## Exercise prompt
Using the records below, write out again exactly the lines that begin at the line containing "- ✔️ Ajout d'un état" and end at the line containing "Si ton projet", and no other lines.

## Given records
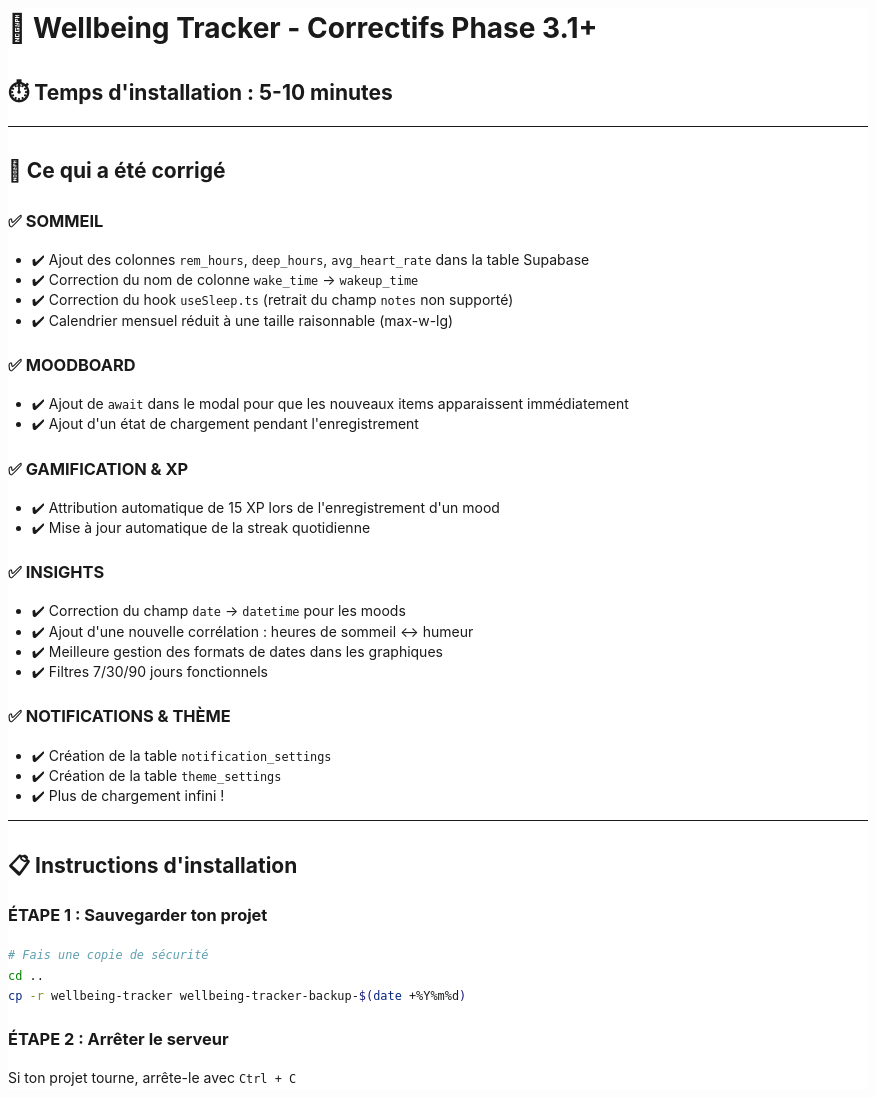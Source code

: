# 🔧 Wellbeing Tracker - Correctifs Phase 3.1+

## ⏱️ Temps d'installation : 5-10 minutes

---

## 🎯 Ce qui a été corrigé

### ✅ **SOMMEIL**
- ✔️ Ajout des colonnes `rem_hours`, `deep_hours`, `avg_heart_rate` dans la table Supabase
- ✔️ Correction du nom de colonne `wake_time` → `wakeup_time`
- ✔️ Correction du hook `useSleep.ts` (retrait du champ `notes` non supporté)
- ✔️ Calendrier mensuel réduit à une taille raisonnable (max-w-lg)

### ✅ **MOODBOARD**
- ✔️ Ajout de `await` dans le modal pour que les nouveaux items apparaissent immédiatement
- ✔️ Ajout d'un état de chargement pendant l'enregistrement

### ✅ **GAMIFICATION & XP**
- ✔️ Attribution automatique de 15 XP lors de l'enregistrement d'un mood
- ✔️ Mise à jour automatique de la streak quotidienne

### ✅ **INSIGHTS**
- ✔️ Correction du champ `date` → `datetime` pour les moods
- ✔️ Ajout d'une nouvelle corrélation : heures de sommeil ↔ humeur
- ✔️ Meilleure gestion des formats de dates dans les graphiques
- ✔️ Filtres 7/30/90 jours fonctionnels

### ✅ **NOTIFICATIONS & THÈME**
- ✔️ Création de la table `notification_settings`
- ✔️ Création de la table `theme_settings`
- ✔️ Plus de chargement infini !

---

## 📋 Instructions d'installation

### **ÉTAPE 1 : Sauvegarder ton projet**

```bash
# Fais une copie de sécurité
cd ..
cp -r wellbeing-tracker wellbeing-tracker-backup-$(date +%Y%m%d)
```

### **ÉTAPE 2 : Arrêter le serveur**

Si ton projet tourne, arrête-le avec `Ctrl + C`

--

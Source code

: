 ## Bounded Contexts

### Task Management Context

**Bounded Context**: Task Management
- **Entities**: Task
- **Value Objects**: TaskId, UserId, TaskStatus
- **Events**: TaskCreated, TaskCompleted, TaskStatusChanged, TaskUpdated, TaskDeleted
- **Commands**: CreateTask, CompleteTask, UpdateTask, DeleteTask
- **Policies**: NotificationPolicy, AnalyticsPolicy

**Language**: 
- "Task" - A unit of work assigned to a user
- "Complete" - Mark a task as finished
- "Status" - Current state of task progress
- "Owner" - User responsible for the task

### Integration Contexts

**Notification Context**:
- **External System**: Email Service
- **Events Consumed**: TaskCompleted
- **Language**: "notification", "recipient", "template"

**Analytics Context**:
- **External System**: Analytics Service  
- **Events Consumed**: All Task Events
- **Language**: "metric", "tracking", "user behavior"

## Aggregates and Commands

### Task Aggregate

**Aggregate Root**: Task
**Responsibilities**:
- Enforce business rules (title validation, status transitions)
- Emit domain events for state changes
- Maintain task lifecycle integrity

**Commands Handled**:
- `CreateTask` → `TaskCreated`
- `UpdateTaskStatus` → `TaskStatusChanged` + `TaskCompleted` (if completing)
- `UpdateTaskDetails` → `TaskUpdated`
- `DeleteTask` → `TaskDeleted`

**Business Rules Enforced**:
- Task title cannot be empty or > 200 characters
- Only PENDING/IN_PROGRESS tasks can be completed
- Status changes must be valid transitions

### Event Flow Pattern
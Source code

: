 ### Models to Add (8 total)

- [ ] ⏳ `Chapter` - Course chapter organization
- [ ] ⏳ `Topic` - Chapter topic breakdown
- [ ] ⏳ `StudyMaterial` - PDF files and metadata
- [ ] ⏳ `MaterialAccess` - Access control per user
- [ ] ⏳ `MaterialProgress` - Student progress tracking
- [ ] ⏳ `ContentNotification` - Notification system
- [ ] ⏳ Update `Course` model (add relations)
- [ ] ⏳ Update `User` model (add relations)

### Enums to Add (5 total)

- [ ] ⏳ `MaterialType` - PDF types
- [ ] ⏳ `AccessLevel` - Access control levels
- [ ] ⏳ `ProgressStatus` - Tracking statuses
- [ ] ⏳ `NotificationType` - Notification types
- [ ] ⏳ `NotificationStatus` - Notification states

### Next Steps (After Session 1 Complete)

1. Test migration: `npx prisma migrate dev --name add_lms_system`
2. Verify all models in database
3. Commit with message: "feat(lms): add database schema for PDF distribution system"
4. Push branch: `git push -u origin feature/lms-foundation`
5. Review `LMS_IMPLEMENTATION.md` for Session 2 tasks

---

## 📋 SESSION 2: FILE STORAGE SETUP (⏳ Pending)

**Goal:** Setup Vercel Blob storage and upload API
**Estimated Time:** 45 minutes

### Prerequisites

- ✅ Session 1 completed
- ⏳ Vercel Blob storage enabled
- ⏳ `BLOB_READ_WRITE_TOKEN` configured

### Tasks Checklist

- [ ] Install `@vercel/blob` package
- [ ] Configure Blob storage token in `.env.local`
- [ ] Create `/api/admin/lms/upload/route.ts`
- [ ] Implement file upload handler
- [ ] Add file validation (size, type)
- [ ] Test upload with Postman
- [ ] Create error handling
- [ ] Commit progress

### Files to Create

## Answer for the task
- ✔️ Ajout d'un état de chargement pendant l'enregistrement

### ✅ **GAMIFICATION & XP**
- ✔️ Attribution automatique de 15 XP lors de l'enregistrement d'un mood
- ✔️ Mise à jour automatique de la streak quotidienne

### ✅ **INSIGHTS**
- ✔️ Correction du champ `date` → `datetime` pour les moods
- ✔️ Ajout d'une nouvelle corrélation : heures de sommeil ↔ humeur
- ✔️ Meilleure gestion des formats de dates dans les graphiques
- ✔️ Filtres 7/30/90 jours fonctionnels

### ✅ **NOTIFICATIONS & THÈME**
- ✔️ Création de la table `notification_settings`
- ✔️ Création de la table `theme_settings`
- ✔️ Plus de chargement infini !

---

## 📋 Instructions d'installation

### **ÉTAPE 1 : Sauvegarder ton projet**

```bash
# Fais une copie de sécurité
cd ..
cp -r wellbeing-tracker wellbeing-tracker-backup-$(date +%Y%m%d)
```

### **ÉTAPE 2 : Arrêter le serveur**

Si ton projet tourne, arrête-le avec `Ctrl + C`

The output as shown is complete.